It appears that before the Tribunal, the applicant did not maintain his earlier allegations of having been tortured whilst in custody.

The applicant gave evidence before the Tribunal that in Sri Lanka, Tamils who were detained and then bribed their way out of custody went back to areas controlled by the LTTE, Singhalese went to areas controlled by the SLDF, and Muslims went overseas because there was no safe area where they could live.

REASONS OF THE TRIBUNAL

The relevant findings of the Tribunal are contained in the following paragraphs of its reasons for decision:

"The Applicant knew from the outset that what he was getting involved in was a commercial operation which carried with it a high risk of apprehension and extortion from one or other of the players involved.

The Applicant and his family took advantage of trading opportunities created by hostilities between the LTTE and the SLDF. They calculated the risks involved in terms of the LTTE and SLDF; they decided in advance that if anything should happen to the Applicant, he would go overseas.

They do not appear to have calculated on having to pay off the bandit groups of the PLOTE and TELO. Nonetheless, they did pay them off and apparently the Applicant's father continues to give them money.

The persecution claimed to be feared by the Applicant is not Convention based. The Applicant took certain assessed risks on a commercial basis. His aim was to make money and profit from an uncertain political situation. He dealt on a commercial basis with the LTTE and he paid bribes and extortion money to other organisations cited above in order to be able to continue that business. The Applicant claimed that he left Sri Lanka in order to prevent the family business from going broke. This would occur, he said, if TELO or PLOTE put further demands upon his father to pay bribes; however, the Applicant told the Tribunal that his father continued to pay a monthly bribe or tithe to both PLOTE and TELO.

...

The fears that the Applicant claims are related to his commercial activities. He did not claim fearing harm with respect to his Islamic beliefs.

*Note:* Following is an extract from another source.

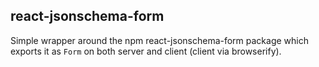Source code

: react-jsonschema-form
---

Simple wrapper around the npm react-jsonschema-form package which exports it as `Form` on both server and client (client via browserify).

There is not a real chance that the Applicant would suffer persecution for any of the five Convention reasons should he return to Sri Lanka."

SUBMISSIONS OF THE APPLICANT

As I understand the submissions made on behalf of the applicant, they were that, on the facts as found by the Tribunal, the Tribunal made an error of law in not concluding that there was a real chance that if the applicant were to return to Sri Lanka he would suffer persecution by reason of his membership of a particular social group.

The written submissions of the applicant conclude as follows:

"The social group is in this particular case two social groups:

1. The commercial group - if the applicant were to return to Sri Lanka as a businessman, he would suffer persecution - note that his father in business is also persecuted and that it would be readily implied that the Tribunal has so found (that there is commercial persecution) and that there is a well founded fear that it will occur if the applicant returns to Sri Lanka.

2. The applicant is also a member of a family which it should be found is being persecuted even to this day in Sri Lanka. By being a member of this family, a social group no matter how small, there is a well founded fear that persecution would occur to the applicant if the applicant were to return to Sri Lanka.

Further for anyone in the country who has had serious contact with the government and who is able to escape further persecution or contact at that time by means of bribery - has limited options. If a Tamil or Singhalese they can relocate to their own controlled areas and be relatively safe from further persecution. However, if you are a Muslim there are no safe areas for relocation and you must leave the country to escape.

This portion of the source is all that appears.